According to jdsupra.com, the concept from a legal standpoint of Made in America started around 1933. Put yourself in that time. Pre-World War II with a geopolitical environment beginning to get dicey. The Jones Act, which was actually part of a bigger law (Merchant Marine Act of 1920), effecting logistics involved to get foreign products into US markets. Later the Trade Agreements Act of 1979 defined a list of countries that would be considered compliant for manufacturing standards. Think child labor laws, working conditions and the like. Real money is involved here.

One of the largest, most ubiquitous contract vehicles in government contracting is the GSA Schedule. Think of GSA Advantage like Amazon.com for government. There are restrictions though. We start getting into “non-manufacturing rule” and “substantial transformation” determinations. Letters of Supply and Country of Origin certifications put company’s on guard as well.

For those of us who nerd-out on stuff like this, bedtime reading is FAR Subpart 25.4 and 19 U.S.C 2512. For GSA holders, those clauses would be 52.225-5, 52.212-3(g)(4), 52.335-6, SCP-FSS-003 and SCP-FSS-004.

Here’s why it matters. If you sell any products to any government customer, be on the look out for updates in policy. If your product was granted a waiver or close to the threshold before, here is your warning/head’s up. This executive order does not define numbers. It directs each agency to update and increase dollar thresholds and domestic manufacturing thresholds above previous levels. Those revised levels will follow in days to come. Another development here is waivers will be available on public websites. I assume previous waivers were available in some form or fashion, if nothing else through Freedom of Information Act requests, but now they will be more accessible.

This is also not a shock. Production has been a political point of interest for both parties for some time. Congressional Inquires on the topic go back with recent 2016 and 2017 questions forcing GSA to conduct investigations.
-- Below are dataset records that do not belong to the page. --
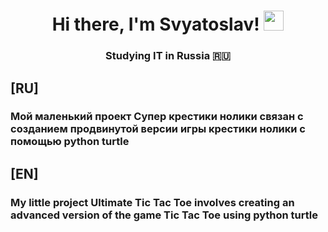 <h1 align="center">Hi there, I'm Svyatoslav!
<img src="https://github.com/blackcater/blackcater/raw/main/images/Hi.gif" height="32"/></h1>
<h3 align="center">Studying IT in Russia 🇷🇺</h3>
<h2>  [RU]</h2>
<h3 align="left">Мой маленький проект Супер крестики нолики связан с созданием продвинутой версии игры крестики нолики с помощью python turtle</h3>
<h2>  [EN]</h2>
<h3 align="left">My little project Ultimate Tic Tac Toe involves creating an advanced version of the game Tic Tac Toe using python turtle</h3>
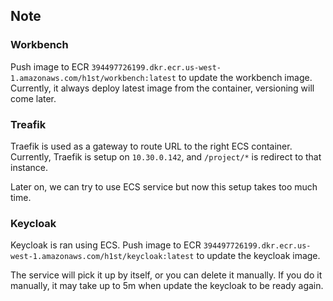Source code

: ## Note

### Workbench

Push image to ECR `394497726199.dkr.ecr.us-west-1.amazonaws.com/h1st/workbench:latest` to update the workbench image.
Currently, it always deploy latest image from the container, versioning will come later.

### Treafik

Traefik is used as a gateway to route URL to the right ECS container.
Currently, Traefik is setup on `10.30.0.142`, and `/project/*` is redirect to that instance.

Later on, we can try to use ECS service but now this setup takes too much time.

### Keycloak

Keycloak is ran using ECS. Push image to ECR `394497726199.dkr.ecr.us-west-1.amazonaws.com/h1st/keycloak:latest` to update the keycloak image.

The service will pick it up by itself, or you can delete it manually. If you do it manually, it may take up to 5m when update the keycloak to be ready again.
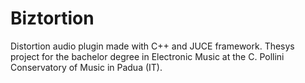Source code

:# Biztortion
 Distortion audio plugin made with C++ and JUCE framework. Thesys project for the bachelor degree in Electronic Music at the C. Pollini Conservatory of Music in Padua (IT).
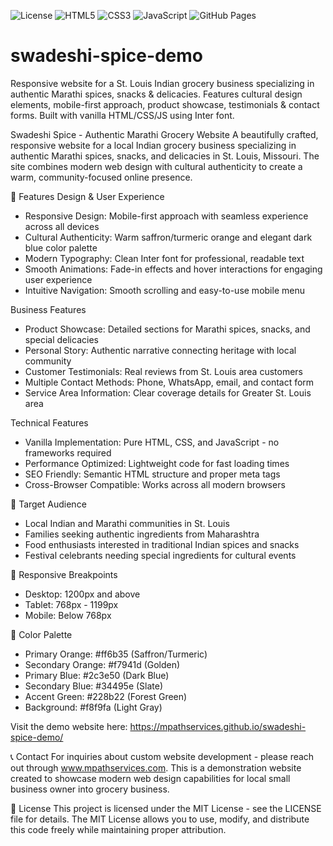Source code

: ![License](https://img.shields.io/badge/License-MIT-blue.svg)
![HTML5](https://img.shields.io/badge/HTML5-E34F26?logo=html5&logoColor=white)
![CSS3](https://img.shields.io/badge/CSS3-1572B6?logo=css3&logoColor=white)
![JavaScript](https://img.shields.io/badge/JavaScript-F7DF1E?logo=javascript&logoColor=black)
![GitHub Pages](https://img.shields.io/badge/Hosted%20on-GitHub%20Pages-green)

# swadeshi-spice-demo
Responsive website for a St. Louis Indian grocery business specializing in authentic Marathi spices, snacks &amp; delicacies. Features cultural design elements, mobile-first approach, product showcase, testimonials &amp; contact forms. Built with vanilla HTML/CSS/JS using Inter font.

Swadeshi Spice - Authentic Marathi Grocery Website
A beautifully crafted, responsive website for a local Indian grocery business specializing in authentic Marathi spices, snacks, and delicacies in St. Louis, Missouri. The site combines modern web design with cultural authenticity to create a warm, community-focused online presence.

🌟 Features
Design & User Experience

- Responsive Design: Mobile-first approach with seamless experience across all devices
- Cultural Authenticity: Warm saffron/turmeric orange and elegant dark blue color palette
- Modern Typography: Clean Inter font for professional, readable text
- Smooth Animations: Fade-in effects and hover interactions for engaging user experience
- Intuitive Navigation: Smooth scrolling and easy-to-use mobile menu

Business Features

- Product Showcase: Detailed sections for Marathi spices, snacks, and special delicacies
- Personal Story: Authentic narrative connecting heritage with local community
- Customer Testimonials: Real reviews from St. Louis area customers
- Multiple Contact Methods: Phone, WhatsApp, email, and contact form
- Service Area Information: Clear coverage details for Greater St. Louis area

Technical Features

- Vanilla Implementation: Pure HTML, CSS, and JavaScript - no frameworks required
- Performance Optimized: Lightweight code for fast loading times
- SEO Friendly: Semantic HTML structure and proper meta tags
- Cross-Browser Compatible: Works across all modern browsers

🎯 Target Audience

- Local Indian and Marathi communities in St. Louis
- Families seeking authentic ingredients from Maharashtra
- Food enthusiasts interested in traditional Indian spices and snacks
- Festival celebrants needing special ingredients for cultural events

📱 Responsive Breakpoints

- Desktop: 1200px and above
- Tablet: 768px - 1199px
- Mobile: Below 768px

🎨 Color Palette

- Primary Orange: #ff6b35 (Saffron/Turmeric)
- Secondary Orange: #f7941d (Golden)
- Primary Blue: #2c3e50 (Dark Blue)
- Secondary Blue: #34495e (Slate)
- Accent Green: #228b22 (Forest Green)
- Background: #f8f9fa (Light Gray)

Visit the demo website here: https://mpathservices.github.io/swadeshi-spice-demo/

📞 Contact For inquiries about custom website development - please reach out through www.mpathservices.com. This is a demonstration website created to showcase modern web design capabilities for local small business owner into grocery business.

📄 License
This project is licensed under the MIT License - see the LICENSE file for details. The MIT License allows you to use, modify, and distribute this code freely while maintaining proper attribution.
The take away for companies with high or total domestic production are at an advantage because of this. Contracting Officers remain the decision authority to a great extend but the field is closing. Understand and be proactive. I would not recommend making significant investment in offshore manufacturing facilities if your intended market in public sector.

Another interesting nuance to this action may be in evaluation criteria for contract awards. Typically, contracts have defined standards for selection. Lowest Price, Technically Acceptable is what we all think of for getting the cheapest item that does the job. The other manner of select is Best Value. Those parameters can be more subjective and up to the Contracting Officers discretion. With the final provision in the Executive Order the President direct:

“Directs a cross-agency review of all domestic preferences. The order requires agencies to report on their implementation of current Made in America laws and make recommendations for achieving the President’s Made in America goals, and to continue to do so on a bi-annual basis. This review includes a requirement that agencies submit recommendations for ways to ensure items offered to the general public on federal property are Made in America — to the fullest extent possible—and to consider service industries in addition to manufacturing.”

Striking here is this may give Best Value selections the ability to select based on percentage of country of origin. Note also, the last line, “and to consider service industries in additional to manufacturing”. This is not just a conversation about production.

So, will we see selection criteria of Technical, Past Performance, Price and Country of Origin? To early to tell but keep your eyes open!